Veil Bans Shroud Freedom of Expression

London 17.12.10: In a report released today, ARTICLE 19 finds general prohibitions on wearing full face veils - such as those adopted in France and Belgium - to be incompatible with states’ human rights obligations on freedom of expression, freedom of religion, the right to non-discrimination and equal treatment.

In the report titled Bans on the Full Face Veil and Human Rights, ARTICLE 19 analyses national laws banning the public wearing of the Islamic veils from a freedom of expression perspective. The study was undertaken by ARTICLE 19’s legal team to contribute to the current debate in a number of states in Europe and beyond on the prohibition of wearing the full face veil in public. The report argues that governments should review and repeal any existing laws banning the wearing of the full face veil or refrain from adopting such legislation.

“Debates relating to the introduction of bans on the wearing of full face veils in public need to be viewed within the context of broader regional and international debates on prohibitions or regulations of religious symbols, which are part of debates concerning the position of religion in the public sphere,” says Dr Agnes Callamard, Executive Director ARTICLE 19.

Throughout 2010, national laws banning the public wearing of the Islamic veils were adopted, proposed and debated across a number of European states. A number of governments are seriously considering proposing concrete laws on the banning of the full face veil, including in the Netherlands and Italy There has also been a parliamentary proposal in Spain and prominent politicians have called for a ban in Austria and Switzerland.

In Belgium, where only 0.09% of the Belgium population wears a full face veil, the lower house of the legislature moved to endorse a nationwide ban on the public wearing of full face veils in April 2010. In France, the Senate approved a legislation banning the wearing of full face veils in public places, on 14 September 2010.
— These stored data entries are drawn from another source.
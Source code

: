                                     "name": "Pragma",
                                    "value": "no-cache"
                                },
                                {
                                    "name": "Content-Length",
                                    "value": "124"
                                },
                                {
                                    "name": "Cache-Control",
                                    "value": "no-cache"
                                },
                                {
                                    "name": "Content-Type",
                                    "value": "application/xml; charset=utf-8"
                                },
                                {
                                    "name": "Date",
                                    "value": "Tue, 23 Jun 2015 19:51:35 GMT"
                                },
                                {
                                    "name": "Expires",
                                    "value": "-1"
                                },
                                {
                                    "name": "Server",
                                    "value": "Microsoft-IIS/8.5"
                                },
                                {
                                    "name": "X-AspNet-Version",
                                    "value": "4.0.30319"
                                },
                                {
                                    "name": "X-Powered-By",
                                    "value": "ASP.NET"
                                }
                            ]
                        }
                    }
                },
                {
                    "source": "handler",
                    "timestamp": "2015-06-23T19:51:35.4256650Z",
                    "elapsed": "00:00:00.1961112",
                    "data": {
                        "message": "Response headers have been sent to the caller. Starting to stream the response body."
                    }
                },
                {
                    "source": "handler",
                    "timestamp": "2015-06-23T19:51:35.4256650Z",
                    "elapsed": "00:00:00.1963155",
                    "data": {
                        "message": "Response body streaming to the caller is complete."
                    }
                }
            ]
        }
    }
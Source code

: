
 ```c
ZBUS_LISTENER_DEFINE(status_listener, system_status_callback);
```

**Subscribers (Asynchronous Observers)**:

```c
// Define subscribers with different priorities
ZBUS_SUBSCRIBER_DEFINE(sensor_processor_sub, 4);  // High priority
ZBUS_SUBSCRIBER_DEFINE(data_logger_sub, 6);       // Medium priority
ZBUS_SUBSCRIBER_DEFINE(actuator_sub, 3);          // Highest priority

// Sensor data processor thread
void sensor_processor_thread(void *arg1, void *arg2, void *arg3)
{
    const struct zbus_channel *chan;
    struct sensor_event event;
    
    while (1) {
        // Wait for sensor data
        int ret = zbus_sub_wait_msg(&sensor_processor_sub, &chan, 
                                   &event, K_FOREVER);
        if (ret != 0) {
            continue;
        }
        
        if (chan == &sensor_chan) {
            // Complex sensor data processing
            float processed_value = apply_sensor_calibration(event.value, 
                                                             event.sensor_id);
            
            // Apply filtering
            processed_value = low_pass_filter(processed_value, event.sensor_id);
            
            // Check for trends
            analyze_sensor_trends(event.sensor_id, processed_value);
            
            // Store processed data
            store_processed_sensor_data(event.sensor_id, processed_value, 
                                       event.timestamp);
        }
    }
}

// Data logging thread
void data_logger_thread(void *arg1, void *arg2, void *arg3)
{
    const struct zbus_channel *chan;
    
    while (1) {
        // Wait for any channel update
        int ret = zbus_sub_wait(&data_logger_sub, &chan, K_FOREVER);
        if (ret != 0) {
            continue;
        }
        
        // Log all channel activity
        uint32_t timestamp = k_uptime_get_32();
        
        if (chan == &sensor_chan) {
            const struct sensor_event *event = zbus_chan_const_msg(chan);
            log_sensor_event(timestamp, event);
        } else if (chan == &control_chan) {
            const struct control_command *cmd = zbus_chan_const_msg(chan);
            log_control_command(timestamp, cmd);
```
“In France, where only 0.003% of the population wears a full face veil, the ban creates an impression around the world and, in particular, in majority Muslim states, that Europe is intolerant of its Muslim populations,” continued Callamard.

The right to non-discrimination and equal treatment, particularly with respect to women, has been used both to justify and argue against the bans. On the one hand, the bans have been justified on the basis that they protect the autonomy, dignity and rights of women, particularly those who would not like to wear the veil but who are pressurised or face violence if they refuse to do so. On the other hand, others argue that the introduction of prohibitions on the full face veil both infringe the rights of women and discriminate against Muslim women who choose to wear the full face veil.

ARTICLE 19 believes that EU Member States should ensure that national bans on the full face veil do not conflict with the EU Charter on Fundamental Rights, EU law on the prohibition of discrimination and the principle of equality between men and women.